Tristan Shuman – Icahn School of Medicine at Mount Sinai
Steve Ramirez – Boston University
Holly Hunsberger – Rosalind Franklin University
Annabelle Singer – Emory University

The goal of our session is to explore basic circuit mechanisms that lead to successful memory encoding, maintenance, and retrieval, and how these processes break down across neurological disorders. Memory deficits are a hallmark of several neurological disorders including Alzheimer’s disease and epilepsy and understanding the specific mechanisms that contribute to cognitive deficits can provide new insight into basic memory processes and also lead to new circuit therapeutics. Our session will focus primarily on rodent models of memory and neurological disorders and will span many levels of investigation including behavioral, cellular, and molecular approaches. Together, our speakers have expertise in imaging, electrophysiology, transcription profiling, and have recent work focusing on how memory mechanisms break down in Alzheimer’s disease and/or epilepsy.

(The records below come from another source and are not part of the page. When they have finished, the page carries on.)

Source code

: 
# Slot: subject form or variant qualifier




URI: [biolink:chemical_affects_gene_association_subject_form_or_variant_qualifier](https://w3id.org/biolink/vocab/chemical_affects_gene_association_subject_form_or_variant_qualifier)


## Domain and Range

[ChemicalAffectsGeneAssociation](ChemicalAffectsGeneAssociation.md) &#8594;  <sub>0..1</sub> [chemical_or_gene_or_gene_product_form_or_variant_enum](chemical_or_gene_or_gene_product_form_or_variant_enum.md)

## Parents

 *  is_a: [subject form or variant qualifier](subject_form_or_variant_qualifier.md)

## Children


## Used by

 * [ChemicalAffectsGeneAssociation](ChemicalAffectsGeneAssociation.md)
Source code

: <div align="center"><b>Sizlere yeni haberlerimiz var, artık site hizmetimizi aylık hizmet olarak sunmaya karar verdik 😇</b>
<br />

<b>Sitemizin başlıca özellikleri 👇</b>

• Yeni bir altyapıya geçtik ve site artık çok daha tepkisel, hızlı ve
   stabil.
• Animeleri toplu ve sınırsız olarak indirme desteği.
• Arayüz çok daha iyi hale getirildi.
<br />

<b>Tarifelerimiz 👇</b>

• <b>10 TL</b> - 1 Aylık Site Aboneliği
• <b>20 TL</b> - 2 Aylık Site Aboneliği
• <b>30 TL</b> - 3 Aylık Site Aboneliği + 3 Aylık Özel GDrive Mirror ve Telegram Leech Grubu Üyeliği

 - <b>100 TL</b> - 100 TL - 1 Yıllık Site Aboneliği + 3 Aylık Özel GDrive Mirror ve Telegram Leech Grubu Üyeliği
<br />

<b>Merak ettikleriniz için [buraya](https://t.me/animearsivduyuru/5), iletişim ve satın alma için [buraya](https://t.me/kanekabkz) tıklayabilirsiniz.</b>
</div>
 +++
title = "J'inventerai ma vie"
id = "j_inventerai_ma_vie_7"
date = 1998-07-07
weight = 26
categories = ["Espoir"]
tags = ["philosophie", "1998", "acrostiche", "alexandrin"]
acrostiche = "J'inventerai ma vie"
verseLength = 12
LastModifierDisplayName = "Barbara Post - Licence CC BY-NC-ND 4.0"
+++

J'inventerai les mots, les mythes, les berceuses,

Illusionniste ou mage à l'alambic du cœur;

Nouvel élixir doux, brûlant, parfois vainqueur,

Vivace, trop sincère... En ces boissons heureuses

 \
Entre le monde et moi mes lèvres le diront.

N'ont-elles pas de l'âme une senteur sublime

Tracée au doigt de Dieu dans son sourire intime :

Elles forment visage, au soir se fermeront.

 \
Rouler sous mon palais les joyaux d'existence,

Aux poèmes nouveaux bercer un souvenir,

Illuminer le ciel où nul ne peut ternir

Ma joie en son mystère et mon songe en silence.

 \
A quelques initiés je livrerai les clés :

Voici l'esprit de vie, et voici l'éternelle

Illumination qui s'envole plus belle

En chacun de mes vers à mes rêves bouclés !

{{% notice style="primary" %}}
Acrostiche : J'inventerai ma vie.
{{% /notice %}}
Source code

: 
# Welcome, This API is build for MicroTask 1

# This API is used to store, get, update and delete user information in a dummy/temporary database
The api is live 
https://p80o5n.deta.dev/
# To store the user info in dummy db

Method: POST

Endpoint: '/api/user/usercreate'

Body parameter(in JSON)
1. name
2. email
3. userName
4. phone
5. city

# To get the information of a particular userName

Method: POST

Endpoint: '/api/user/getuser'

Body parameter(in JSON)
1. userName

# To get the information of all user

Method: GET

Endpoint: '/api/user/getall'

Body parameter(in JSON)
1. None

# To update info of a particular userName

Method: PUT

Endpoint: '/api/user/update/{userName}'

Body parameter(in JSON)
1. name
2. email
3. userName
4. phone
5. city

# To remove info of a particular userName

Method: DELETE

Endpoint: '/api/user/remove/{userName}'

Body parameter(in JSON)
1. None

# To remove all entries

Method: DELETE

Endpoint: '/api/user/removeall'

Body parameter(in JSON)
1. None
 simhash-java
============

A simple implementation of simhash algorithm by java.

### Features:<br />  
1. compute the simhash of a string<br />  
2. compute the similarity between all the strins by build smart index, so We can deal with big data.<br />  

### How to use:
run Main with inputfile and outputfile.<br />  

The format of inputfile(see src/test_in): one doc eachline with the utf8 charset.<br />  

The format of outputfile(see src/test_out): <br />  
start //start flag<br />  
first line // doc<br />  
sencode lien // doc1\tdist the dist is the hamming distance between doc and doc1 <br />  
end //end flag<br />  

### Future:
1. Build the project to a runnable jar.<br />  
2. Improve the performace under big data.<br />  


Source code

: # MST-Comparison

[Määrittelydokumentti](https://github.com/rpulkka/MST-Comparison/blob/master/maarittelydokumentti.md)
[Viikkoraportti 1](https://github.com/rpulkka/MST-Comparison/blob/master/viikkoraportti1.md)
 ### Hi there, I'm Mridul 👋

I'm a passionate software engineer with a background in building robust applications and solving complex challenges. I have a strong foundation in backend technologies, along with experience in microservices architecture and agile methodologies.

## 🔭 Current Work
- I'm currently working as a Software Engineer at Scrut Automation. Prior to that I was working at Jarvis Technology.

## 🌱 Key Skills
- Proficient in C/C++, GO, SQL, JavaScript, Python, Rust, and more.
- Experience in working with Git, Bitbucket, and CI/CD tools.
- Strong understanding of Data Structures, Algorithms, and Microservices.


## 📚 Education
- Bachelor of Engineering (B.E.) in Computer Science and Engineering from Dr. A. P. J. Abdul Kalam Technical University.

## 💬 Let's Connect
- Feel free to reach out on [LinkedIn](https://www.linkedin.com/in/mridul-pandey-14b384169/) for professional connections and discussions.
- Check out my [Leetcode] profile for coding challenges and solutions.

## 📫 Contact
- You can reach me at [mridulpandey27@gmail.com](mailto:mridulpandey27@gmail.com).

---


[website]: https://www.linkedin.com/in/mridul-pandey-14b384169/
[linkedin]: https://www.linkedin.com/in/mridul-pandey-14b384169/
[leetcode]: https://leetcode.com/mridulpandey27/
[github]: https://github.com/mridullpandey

Session 8 (8-10pm): Trauma Altered Neurobiology: A detailed perspective on how trauma alters the brain
Chair: Kevin Sattler

Kevin Sattler – University of Utah
Kerry Ressler – McLean Hospital; Harvard Medical School
Beka Stecky – Columbia University
Rebekah Rashford – Princeton University

While Posttraumatic Stress Disorder (PTSD) was not added to the Diagnostic and Statistical Manual of Mental Disorders until 1980, trauma related disorders have been discussed in literature since the Epic of Gilgamesh. Although trauma-related symptoms have existed as long as humanity, we still have a relatively poor understanding of how a traumatic experience can lead to a diverse set of negative behavioral phenotypes. Some of the most common symptoms of trauma-related disorders include inappropriately enhanced fear responses, avoidance behaviors, altered memory, changes in social behavior, and unwarranted increases in aggression, however the neuronal circuitry underlying these diverse changes in behavior have not yet been elucidated. Here, we aim to discuss the processes by which the brain responds to extreme stress, including early life stress and epigenetic inheritance (Dr. Mansuy), increased vulnerability to develop trauma-related disorders (Dr. Rajbhandari), specific neural circuits underlying individual trauma-altered behaviors (Kevin Sattler), and the transection between animal model research and translational research leading to improved healthcare outcomes (Dr. Ressler). We would like to use this session to lead a dialogue about what we do understand about trauma processing and what we can do as scientists to lead to real change regarding the perception of trauma related health disorders.